- [Exercise objective]
Scan the records for the word "varnothing". Report each line where it occurs.

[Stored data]
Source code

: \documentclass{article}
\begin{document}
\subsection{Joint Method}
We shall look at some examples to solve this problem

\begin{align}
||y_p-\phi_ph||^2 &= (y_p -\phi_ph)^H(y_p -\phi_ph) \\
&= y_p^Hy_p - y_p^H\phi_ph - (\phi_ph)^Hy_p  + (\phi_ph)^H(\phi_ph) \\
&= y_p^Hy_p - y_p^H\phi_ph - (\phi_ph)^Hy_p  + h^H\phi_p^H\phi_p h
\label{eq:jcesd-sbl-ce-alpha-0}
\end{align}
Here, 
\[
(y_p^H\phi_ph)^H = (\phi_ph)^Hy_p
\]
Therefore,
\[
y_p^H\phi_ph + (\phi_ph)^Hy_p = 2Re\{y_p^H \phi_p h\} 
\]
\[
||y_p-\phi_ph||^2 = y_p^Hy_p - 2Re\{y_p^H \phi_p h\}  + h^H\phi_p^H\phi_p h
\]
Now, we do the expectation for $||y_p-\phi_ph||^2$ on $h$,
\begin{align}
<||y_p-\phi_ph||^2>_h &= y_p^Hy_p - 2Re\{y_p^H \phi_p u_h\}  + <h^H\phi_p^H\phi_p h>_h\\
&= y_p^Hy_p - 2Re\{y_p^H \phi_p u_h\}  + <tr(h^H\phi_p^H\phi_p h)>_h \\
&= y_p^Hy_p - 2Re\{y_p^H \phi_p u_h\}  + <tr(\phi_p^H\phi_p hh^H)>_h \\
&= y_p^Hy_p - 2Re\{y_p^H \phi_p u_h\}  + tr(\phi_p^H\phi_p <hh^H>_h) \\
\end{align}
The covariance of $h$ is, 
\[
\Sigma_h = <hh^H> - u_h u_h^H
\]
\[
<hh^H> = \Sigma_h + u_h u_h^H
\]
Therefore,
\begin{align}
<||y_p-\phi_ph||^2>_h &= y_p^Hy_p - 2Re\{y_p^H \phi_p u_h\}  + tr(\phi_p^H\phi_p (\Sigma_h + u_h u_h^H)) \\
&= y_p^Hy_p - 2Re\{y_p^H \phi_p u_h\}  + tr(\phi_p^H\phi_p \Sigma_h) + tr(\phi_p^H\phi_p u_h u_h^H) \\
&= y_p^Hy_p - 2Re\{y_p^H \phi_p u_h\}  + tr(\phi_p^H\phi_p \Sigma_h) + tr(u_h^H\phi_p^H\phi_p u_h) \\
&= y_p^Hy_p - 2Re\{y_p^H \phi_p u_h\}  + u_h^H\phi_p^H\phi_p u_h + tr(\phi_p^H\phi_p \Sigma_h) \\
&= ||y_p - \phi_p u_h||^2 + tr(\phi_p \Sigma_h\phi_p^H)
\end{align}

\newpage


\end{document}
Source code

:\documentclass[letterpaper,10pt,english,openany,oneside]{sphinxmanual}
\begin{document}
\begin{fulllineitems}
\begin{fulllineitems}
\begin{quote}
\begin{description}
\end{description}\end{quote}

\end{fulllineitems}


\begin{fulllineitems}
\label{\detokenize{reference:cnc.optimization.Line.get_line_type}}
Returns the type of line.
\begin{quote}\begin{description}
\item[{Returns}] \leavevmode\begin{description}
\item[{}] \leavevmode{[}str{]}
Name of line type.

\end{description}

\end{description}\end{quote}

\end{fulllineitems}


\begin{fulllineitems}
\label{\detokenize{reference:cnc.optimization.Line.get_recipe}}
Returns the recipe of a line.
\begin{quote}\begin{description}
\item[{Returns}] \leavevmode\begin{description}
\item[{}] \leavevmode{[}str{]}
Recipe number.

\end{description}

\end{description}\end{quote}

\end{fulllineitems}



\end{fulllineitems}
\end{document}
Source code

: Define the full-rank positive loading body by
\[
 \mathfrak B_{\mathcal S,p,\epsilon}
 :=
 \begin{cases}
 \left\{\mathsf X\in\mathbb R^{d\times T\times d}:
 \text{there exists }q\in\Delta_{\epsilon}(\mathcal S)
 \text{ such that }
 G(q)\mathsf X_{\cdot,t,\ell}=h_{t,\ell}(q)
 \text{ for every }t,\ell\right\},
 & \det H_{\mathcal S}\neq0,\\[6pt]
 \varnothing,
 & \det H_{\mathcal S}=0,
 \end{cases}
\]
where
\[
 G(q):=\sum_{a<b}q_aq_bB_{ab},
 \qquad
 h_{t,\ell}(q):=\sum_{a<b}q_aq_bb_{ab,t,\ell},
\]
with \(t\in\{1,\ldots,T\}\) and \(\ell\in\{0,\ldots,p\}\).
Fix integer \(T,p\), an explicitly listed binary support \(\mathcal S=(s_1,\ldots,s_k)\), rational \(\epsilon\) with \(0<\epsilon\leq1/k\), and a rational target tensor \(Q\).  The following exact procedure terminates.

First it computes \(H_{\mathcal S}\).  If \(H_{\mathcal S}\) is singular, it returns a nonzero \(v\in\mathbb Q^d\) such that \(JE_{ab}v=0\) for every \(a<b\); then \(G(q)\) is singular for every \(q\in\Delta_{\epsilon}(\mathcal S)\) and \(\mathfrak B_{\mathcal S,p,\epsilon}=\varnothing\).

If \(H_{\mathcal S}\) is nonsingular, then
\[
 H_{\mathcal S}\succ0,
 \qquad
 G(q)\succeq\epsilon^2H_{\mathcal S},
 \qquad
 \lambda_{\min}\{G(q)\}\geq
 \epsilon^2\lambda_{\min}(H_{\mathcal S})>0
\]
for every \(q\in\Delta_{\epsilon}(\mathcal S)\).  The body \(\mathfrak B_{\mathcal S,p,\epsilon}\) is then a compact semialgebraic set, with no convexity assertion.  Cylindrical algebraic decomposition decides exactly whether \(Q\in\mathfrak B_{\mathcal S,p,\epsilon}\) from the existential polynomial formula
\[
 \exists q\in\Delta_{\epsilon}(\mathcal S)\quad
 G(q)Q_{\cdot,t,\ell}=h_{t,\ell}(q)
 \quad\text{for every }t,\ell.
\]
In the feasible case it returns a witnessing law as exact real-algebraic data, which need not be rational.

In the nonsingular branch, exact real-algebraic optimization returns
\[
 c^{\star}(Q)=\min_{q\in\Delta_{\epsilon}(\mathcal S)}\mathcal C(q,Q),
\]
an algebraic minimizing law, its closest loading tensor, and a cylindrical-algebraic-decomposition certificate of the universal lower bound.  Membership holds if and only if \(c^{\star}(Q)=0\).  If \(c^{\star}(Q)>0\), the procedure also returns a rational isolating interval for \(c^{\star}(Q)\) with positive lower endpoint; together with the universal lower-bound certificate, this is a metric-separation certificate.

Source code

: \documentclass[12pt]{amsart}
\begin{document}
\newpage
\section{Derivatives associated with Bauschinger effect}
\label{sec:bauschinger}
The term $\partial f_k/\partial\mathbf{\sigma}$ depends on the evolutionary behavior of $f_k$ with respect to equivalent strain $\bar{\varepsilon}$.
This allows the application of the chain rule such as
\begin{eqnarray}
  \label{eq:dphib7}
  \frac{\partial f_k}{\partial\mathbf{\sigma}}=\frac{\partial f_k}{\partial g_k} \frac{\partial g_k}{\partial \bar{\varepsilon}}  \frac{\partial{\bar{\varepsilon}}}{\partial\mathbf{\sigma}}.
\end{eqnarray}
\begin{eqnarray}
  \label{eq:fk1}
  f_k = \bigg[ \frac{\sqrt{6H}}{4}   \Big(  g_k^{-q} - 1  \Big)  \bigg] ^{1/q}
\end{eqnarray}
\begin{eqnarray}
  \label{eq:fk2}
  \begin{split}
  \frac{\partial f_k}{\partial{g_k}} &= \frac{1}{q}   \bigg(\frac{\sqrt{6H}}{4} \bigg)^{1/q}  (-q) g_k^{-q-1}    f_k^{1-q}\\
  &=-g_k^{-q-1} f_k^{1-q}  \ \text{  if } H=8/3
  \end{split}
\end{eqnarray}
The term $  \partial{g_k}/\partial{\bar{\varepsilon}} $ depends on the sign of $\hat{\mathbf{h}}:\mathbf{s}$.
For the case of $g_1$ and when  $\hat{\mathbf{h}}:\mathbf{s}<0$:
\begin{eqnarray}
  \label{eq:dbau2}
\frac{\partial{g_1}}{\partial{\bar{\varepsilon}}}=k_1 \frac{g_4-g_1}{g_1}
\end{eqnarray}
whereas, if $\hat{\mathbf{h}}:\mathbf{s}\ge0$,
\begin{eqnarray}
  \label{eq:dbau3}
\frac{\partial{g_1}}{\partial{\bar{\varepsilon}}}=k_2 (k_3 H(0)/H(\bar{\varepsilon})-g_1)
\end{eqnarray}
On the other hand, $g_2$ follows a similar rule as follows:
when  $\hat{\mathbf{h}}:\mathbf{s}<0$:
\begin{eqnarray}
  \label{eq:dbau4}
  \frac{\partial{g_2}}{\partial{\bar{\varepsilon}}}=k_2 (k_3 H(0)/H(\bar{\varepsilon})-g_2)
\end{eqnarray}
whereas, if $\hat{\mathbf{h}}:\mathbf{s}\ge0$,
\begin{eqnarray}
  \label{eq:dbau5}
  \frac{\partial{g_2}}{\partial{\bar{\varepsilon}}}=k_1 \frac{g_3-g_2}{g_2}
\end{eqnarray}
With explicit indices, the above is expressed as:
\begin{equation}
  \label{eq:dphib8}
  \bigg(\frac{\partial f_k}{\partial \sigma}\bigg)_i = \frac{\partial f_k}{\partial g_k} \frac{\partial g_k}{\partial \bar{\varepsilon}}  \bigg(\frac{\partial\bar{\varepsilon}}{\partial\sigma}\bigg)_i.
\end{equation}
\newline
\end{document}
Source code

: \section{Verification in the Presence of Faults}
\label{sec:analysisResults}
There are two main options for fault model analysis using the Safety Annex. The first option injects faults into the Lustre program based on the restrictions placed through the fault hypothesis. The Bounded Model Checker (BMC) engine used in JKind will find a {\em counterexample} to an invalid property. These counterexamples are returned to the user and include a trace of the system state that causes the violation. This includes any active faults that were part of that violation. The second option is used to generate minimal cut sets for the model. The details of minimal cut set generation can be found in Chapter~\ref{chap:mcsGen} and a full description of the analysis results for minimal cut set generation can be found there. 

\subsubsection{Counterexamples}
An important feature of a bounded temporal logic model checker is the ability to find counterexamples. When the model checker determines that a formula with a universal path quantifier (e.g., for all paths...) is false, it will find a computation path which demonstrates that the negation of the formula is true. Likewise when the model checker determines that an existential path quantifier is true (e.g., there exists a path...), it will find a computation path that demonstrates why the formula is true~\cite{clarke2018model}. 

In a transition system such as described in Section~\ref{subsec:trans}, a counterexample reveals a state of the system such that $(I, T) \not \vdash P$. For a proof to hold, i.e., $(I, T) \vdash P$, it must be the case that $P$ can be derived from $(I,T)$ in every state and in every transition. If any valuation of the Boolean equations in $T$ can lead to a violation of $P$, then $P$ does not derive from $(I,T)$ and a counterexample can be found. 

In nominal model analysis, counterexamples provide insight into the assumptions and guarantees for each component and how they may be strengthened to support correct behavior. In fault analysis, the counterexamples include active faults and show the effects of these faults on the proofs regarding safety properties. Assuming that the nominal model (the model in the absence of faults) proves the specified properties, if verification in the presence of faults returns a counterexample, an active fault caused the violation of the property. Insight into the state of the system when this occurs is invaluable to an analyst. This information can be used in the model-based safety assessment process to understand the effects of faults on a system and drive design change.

- [Written answer]
 \varnothing,
First it computes \(H_{\mathcal S}\).  If \(H_{\mathcal S}\) is singular, it returns a nonzero \(v\in\mathbb Q^d\) such that \(JE_{ab}v=0\) for every \(a<b\); then \(G(q)\) is singular for every \(q\in\Delta_{\epsilon}(\mathcal S)\) and \(\mathfrak B_{\mathcal S,p,\epsilon}=\varnothing\).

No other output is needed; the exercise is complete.